Aravindhan is a 1997 Indian Tamil-language film written and directed by newcomer T. Nagarajan, starring Sarath Kumar, Parthiban, Nagma, Oorvasi, Prakash Raj and Visu in lead and pivotal roles. The film marks the debut of noted music composer Yuvan Shankar Raja, musician Ilaiyaraaja's youngest son, and the debut of cinematographer R. Rathnavelu. The film is based on the 1968 Kilvenmani massacre, in which 44 people were burnt alive.

Plot 
Aravindhan is preparing to clear IPS to become a police officer. But after he sees Thamizhvannan, shown as a Naxalite, shot dead by police, Aravindhan starts a fight against police and corrupt politicians.
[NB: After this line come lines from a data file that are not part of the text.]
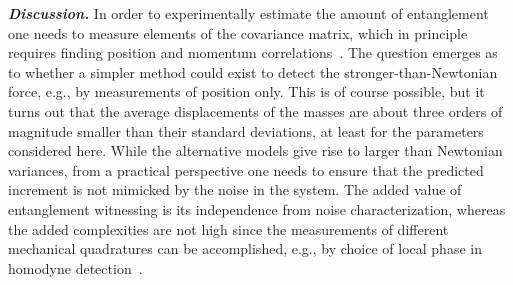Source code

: \documentclass[aps,prd,reprint,superscriptaddress,nofootinbib,floatfix]{revtex4-2}
\begin{document}
\emph{\textbf{Discussion.}}
In order to experimentally estimate the amount of entanglement one needs to measure elements of the covariance matrix, which in principle requires finding position and momentum correlations~\cite{Aspelmeyer-CavOpt-Rev}. The question emerges as to whether a simpler method could exist to detect the stronger-than-Newtonian force, e.g., by measurements of position only. This is of course possible, but it turns out that the average displacements of the masses are about three orders of magnitude smaller than their standard deviations, at least for the parameters considered here.
While the alternative models give rise to larger than Newtonian variances, from a practical perspective one needs to ensure that the predicted increment is not mimicked by the noise in the system.
The added value of entanglement witnessing is its independence from noise characterization, whereas the added complexities are not high since the measurements of different mechanical quadratures can be accomplished, e.g., by choice of local phase in homodyne detection~\cite{Aspelmeyer-CavOpt-Rev}.
\end{document}
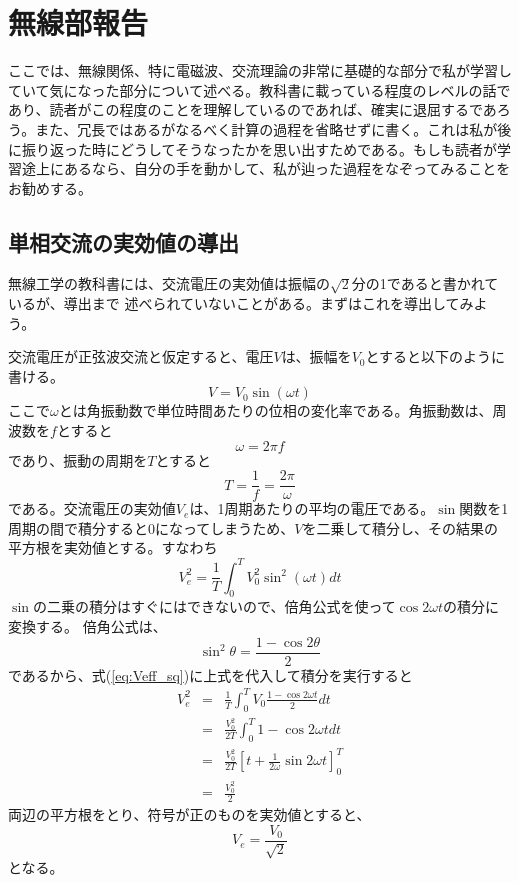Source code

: \chapter{無線部報告}
ここでは、無線関係、特に電磁波、交流理論の非常に基礎的な部分で私が学習していて気になった部分について述べる。教科書に載っている程度のレベルの話であり、読者がこの程度のことを理解しているのであれば、確実に退屈するであろう。また、冗長ではあるがなるべく計算の過程を省略せずに書く。これは私が後に振り返った時にどうしてそうなったかを思い出すためである。もしも読者が学習途上にあるなら、自分の手を動かして、私が辿った過程をなぞってみることをお勧めする。

\section{単相交流の実効値の導出}
無線工学の教科書には、交流電圧の実効値は振幅の$\sqrt{2}$分の1であると書かれているが、導出まで
述べられていないことがある。まずはこれを導出してみよう。

交流電圧が正弦波交流と仮定すると、電圧$V$は、振幅を$V_0$とすると以下のように書ける。
\begin{equation}
V=V_0 \sin(\omega t) \label{eq:defv}
\end{equation}
ここで$\omega$とは角振動数で単位時間あたりの位相の変化率である。角振動数は、周波数を$f$とすると
\[
\omega = 2 \pi f
\]
であり、振動の周期を$T$とすると
\[
T = \frac{1}{f} = \frac{2 \pi}{\omega}
\]
である。交流電圧の実効値$V_e$は、1周期あたりの平均の電圧である。$\sin$関数を1周期の間で積分すると$0$になってしまうため、$V$を二乗して積分し、その結果の平方根を実効値とする。すなわち
\begin{equation}
V_e^2 =\frac{1}{T} \int_{0}^{T}V_0^2\sin^2(\omega t)dt \label{eq:Veff_sq}
\end{equation}
$\sin$の二乗の積分はすぐにはできないので、倍角公式を使って$\cos 2\omega t$の積分に変換する。
倍角公式は、
\[
\sin^2\theta = \frac{1-\cos 2\theta}{2}
\]
であるから、式(\ref{eq:Veff_sq})に上式を代入して積分を実行すると
\begin{eqnarray*}
V_e^2 &=& \frac{1}{T}\int_{0}^{T} V_0 \frac{1-\cos 2\omega t}{2} dt \\
&=& \frac{V_0^2}{2T}\int_0^{T} 1 - \cos 2\omega t dt \\
&=& \frac{V_0^2}{2T}[t + \frac{1}{2 \omega}\sin 2\omega t ]_0^{T} \\
&=& \frac{V_0^2}{2}
\end{eqnarray*}
両辺の平方根をとり、符号が正のものを実効値とすると、
\[
V_e = \frac{V_0}{\sqrt{2}}
\]
となる。

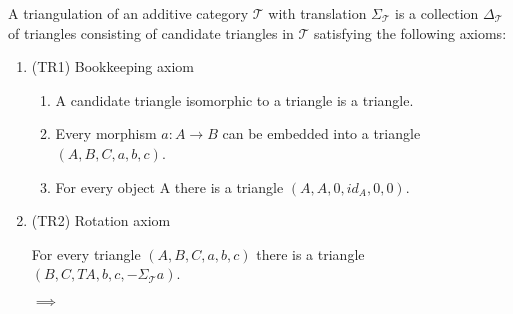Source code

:     \begin{definition}
        A triangulation of an additive category $\mathcal{T}$ with translation $\Sigma_{\mathcal{T}}$ is a collection $\Delta_{\mathcal{T}}$ of triangles consisting of candidate triangles in $\mathcal{T}$ satisfying the following axioms: 

        \begin{enumerate}
            \item (TR1) Bookkeeping axiom

                \begin{enumerate}
                    \item A candidate triangle isomorphic to a triangle is a triangle.
                    \item Every morphism $a : A \rightarrow B$ can be embedded into a triangle $(A,B,C,a,b,c)$.
                    \begin{center}
                    \end{center}
                    \item For every object A there is a triangle $(A,A,0,id_A,0,0)$.
                    \begin{center}
                    \end{center}
                \end{enumerate}
            \item (TR2) Rotation axiom

                For every triangle $(A,B,C,a,b,c)$ there is a triangle $(B,C,TA,b,c,-\Sigma_{\mathcal{T}}a)$.
                \begin{center}
                     $\implies$
                    

\end{center}
\end{enumerate}
\end{definition}
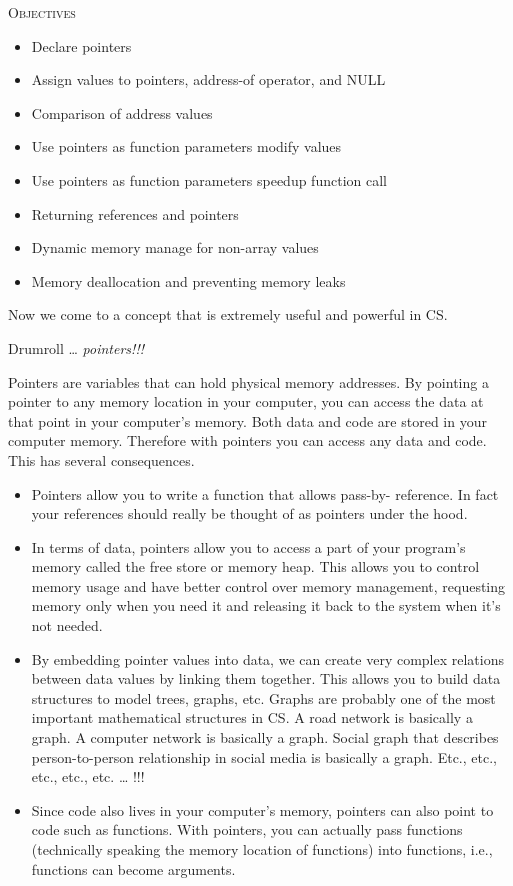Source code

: \newpage{}

\textsc{Objectives}

\begin{itemize}

\item
  Declare pointers
\item
  Assign values to pointers, address-of operator, and NULL
\item
  Comparison of address values
\item
  Use pointers as function parameters modify values
\item
  Use pointers as function parameters speedup function call
\item
  Returning references and pointers
\item
  Dynamic memory manage for non-array values
\item
  Memory deallocation and preventing memory leaks
\end{itemize}

Now we come to a concept that is extremely useful and powerful in CS.

Drumroll \ldots{} \emph{pointers!!!}

Pointers are variables that can hold physical memory addresses. By pointing a pointer to any memory location in your computer, you can access the data at that point in your computer's memory. Both data and code are stored in your computer memory. Therefore with pointers you can access any data and code. This has several consequences.

\begin{itemize}
\item
  Pointers allow you to write a function that allows pass-by- reference.
  In fact your references should really be thought of as pointers under
  the hood.
\item
  In terms of data, pointers allow you to access a part of your
  program's memory called the free store or memory heap. This allows you
  to control memory usage and have better control over memory
  management, requesting memory only when you need it and releasing it
  back to the system when it's not needed.
\item
  By embedding pointer values into data, we can create very complex
  relations between data values by linking them together. This allows
  you to build data structures to model trees, graphs, etc. Graphs are
  probably one of the most important mathematical structures in CS. A
  road network is basically a graph. A computer network is basically a
  graph. Social graph that describes person-to-person relationship in
  social media is basically a graph. Etc., etc., etc., etc., etc.
  \ldots{} !!!
\item
  Since code also lives in your computer's memory, pointers can also
  point to code such as functions. With pointers, you can actually pass
  functions (technically speaking the memory location of functions) into
  functions, i.e., functions can become arguments.
\end{itemize}

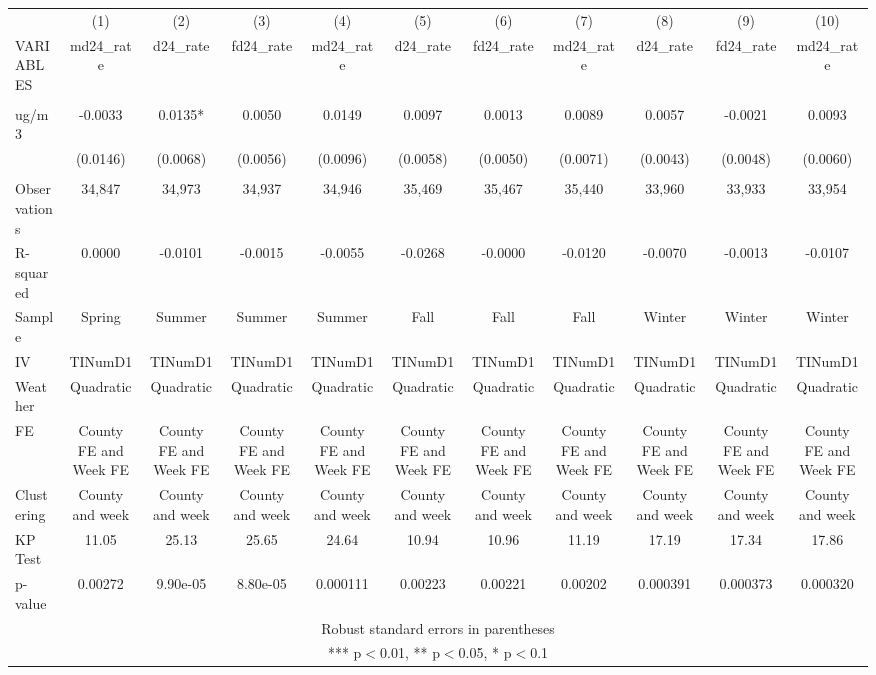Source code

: \begin{tabular}{lcccccccccc} \hline
 & (1) & (2) & (3) & (4) & (5) & (6) & (7) & (8) & (9) & (10) \\
VARIABLES & md24\_rate & d24\_rate & fd24\_rate & md24\_rate & d24\_rate & fd24\_rate & md24\_rate & d24\_rate & fd24\_rate & md24\_rate \\ \hline
 &  &  &  &  &  &  &  &  &  &  \\
ug/m3 & -0.0033 & 0.0135* & 0.0050 & 0.0149 & 0.0097 & 0.0013 & 0.0089 & 0.0057 & -0.0021 & 0.0093 \\
 & (0.0146) & (0.0068) & (0.0056) & (0.0096) & (0.0058) & (0.0050) & (0.0071) & (0.0043) & (0.0048) & (0.0060) \\
 &  &  &  &  &  &  &  &  &  &  \\
Observations & 34,847 & 34,973 & 34,937 & 34,946 & 35,469 & 35,467 & 35,440 & 33,960 & 33,933 & 33,954 \\
R-squared & 0.0000 & -0.0101 & -0.0015 & -0.0055 & -0.0268 & -0.0000 & -0.0120 & -0.0070 & -0.0013 & -0.0107 \\
Sample & Spring & Summer & Summer & Summer & Fall & Fall & Fall & Winter & Winter & Winter \\
IV & TINumD1 & TINumD1 & TINumD1 & TINumD1 & TINumD1 & TINumD1 & TINumD1 & TINumD1 & TINumD1 & TINumD1 \\
Weather & Quadratic & Quadratic & Quadratic & Quadratic & Quadratic & Quadratic & Quadratic & Quadratic & Quadratic & Quadratic \\
FE & County FE and Week FE & County FE and Week FE & County FE and Week FE & County FE and Week FE & County FE and Week FE & County FE and Week FE & County FE and Week FE & County FE and Week FE & County FE and Week FE & County FE and Week FE \\
Clustering & County and week & County and week & County and week & County and week & County and week & County and week & County and week & County and week & County and week & County and week \\
KP Test & 11.05 & 25.13 & 25.65 & 24.64 & 10.94 & 10.96 & 11.19 & 17.19 & 17.34 & 17.86 \\
 p-value & 0.00272 & 9.90e-05 & 8.80e-05 & 0.000111 & 0.00223 & 0.00221 & 0.00202 & 0.000391 & 0.000373 & 0.000320 \\ \hline
\multicolumn{11}{c}{ Robust standard errors in parentheses} \\
\multicolumn{11}{c}{ *** p$<$0.01, ** p$<$0.05, * p$<$0.1} \\
\end{tabular}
Aravindhan gets supported by the people for his strict fight against corruption. Anu loves Aravindhan, but her father does not accept the relation. The police wants to put Aravindhan in jail for the politicians, so Aravindhan goes into hiding. On the way, he hides in Gayathri's home. The police tries to catch Aravindhan but at the same time, thinks Gayathri tried to give shelter to Aravindhan, so Gayathri's father dies. Now Aravindhan understands that he has to save Gayathri, so he takes her with him to a factory area to stay.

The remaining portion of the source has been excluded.